For your message to play out successfully, you want to be able to focus attention on it. Until a few weeks ago, few in the UK would have heard of global IT firm, Atos. No matter. Through its sponsorship as IT Partner of London 2012, it would garner headlines about its technological prowess.
It got media coverage all right but it wasn't good and surely devalued its sponsorship. And yes, this does matter for b2b organisations (see electricairwaves.com/blog for a view on Goldman Sachs).
Atos has a government contract to assess disability benefit claimants' capacity to work. There have been a very high percentage of successful appeals against its assessments. So presumably it was not a surprise to Atos that disability campaigners would juxtapose this with its sponsorship of the Paralympic Games.
The week the Olympics opened, both Panorama and Dispatches ran undercover investigations that criticised Atos' assessment process.

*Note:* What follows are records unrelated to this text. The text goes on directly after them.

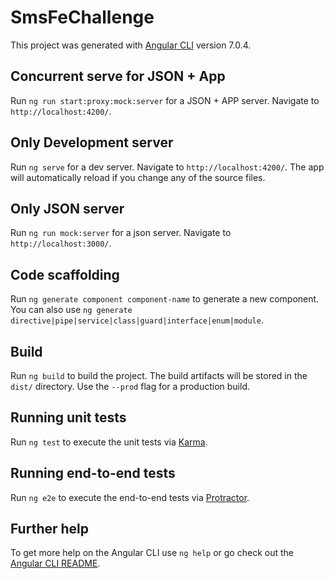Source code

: # SmsFeChallenge

This project was generated with [Angular CLI](https://github.com/angular/angular-cli) version 7.0.4.

## Concurrent serve for JSON + App

Run `ng run start:proxy:mock:server` for a JSON + APP server. Navigate to `http://localhost:4200/`.

## Only Development server

Run `ng serve` for a dev server. Navigate to `http://localhost:4200/`. The app will automatically reload if you change any of the source files.

## Only JSON server

Run `ng run mock:server` for a json server. Navigate to `http://localhost:3000/`.

## Code scaffolding

Run `ng generate component component-name` to generate a new component. You can also use `ng generate directive|pipe|service|class|guard|interface|enum|module`.

## Build

Run `ng build` to build the project. The build artifacts will be stored in the `dist/` directory. Use the `--prod` flag for a production build.

## Running unit tests

Run `ng test` to execute the unit tests via [Karma](https://karma-runner.github.io).

## Running end-to-end tests

Run `ng e2e` to execute the end-to-end tests via [Protractor](http://www.protractortest.org/).

## Further help

To get more help on the Angular CLI use `ng help` or go check out the [Angular CLI README](https://github.com/angular/angular-cli/blob/master/README.md).
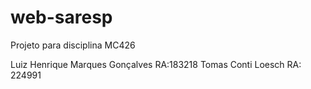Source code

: # web-saresp
Projeto para disciplina MC426

Luiz Henrique Marques Gonçalves RA:183218
Tomas Conti Loesch RA: 224991
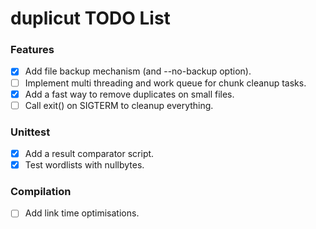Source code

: duplicut TODO List
==================

### Features
- [x] Add file backup mechanism (and --no-backup option).
- [ ] Implement multi threading and work queue for chunk cleanup tasks.
- [x] Add a fast way to remove duplicates on small files.
- [ ] Call exit() on SIGTERM to cleanup everything.

### Unittest
- [x] Add a result comparator script.
- [x] Test wordlists with nullbytes.

### Compilation
- [ ] Add link time optimisations.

But no Atos spokesperson. Just excerpts from a statement that could not adequately challenge the journalists' accusations. When national media covered a disabled protest outside Atos' London offices, there was no spokesperson to be seen. Print and online had to make do with quoting an anonymous 'Atos spokesperson'.
Really? When responding to emotional stories about distress caused to disabled people? And there was no rebuttal on Atos' websites or Twitter feed, even when campaigners tweeted that athletes hid the Atos branding on their passes.
Atos' statements appeared devoid of emotionally compelling messages for an audience to empathise with: 'We meet our obligations in delivering a complex and challenging contract'; 'We offer our customers good value for money alongside high standards of service, delivery and flexibility'.
And when others were asked about Atos, they successfully pushed their own messages. The British Paralympic Association said: 'Our role is to concentrate on promoting British Paralympians as role models rather than comment on wider disability issues.'
No doubt Atos had internal reasons for not engaging. But the public cares more about fairness than about Atos sponsoring the Games. Its comms failed to connect the two.
Takeaway tips - lessons from Atos' challenges
Andrew Caesar-Gordon
Acknowledge and address criticisms. Ignoring them makes you look evasive and audiences less likely to recall your positive key messages.
Use examples, imagery and anecdotes to humanise your response. Journalists write about how products and services affect people.
Watchdog, Dispatches, Panorama et al will go ahead with or without you. If you do not give an interview you tend to look evasive and the audience will assume guilt. Give an interview and at
At least get free airtime to make your case. See if you can get an unedited 'as live' interview.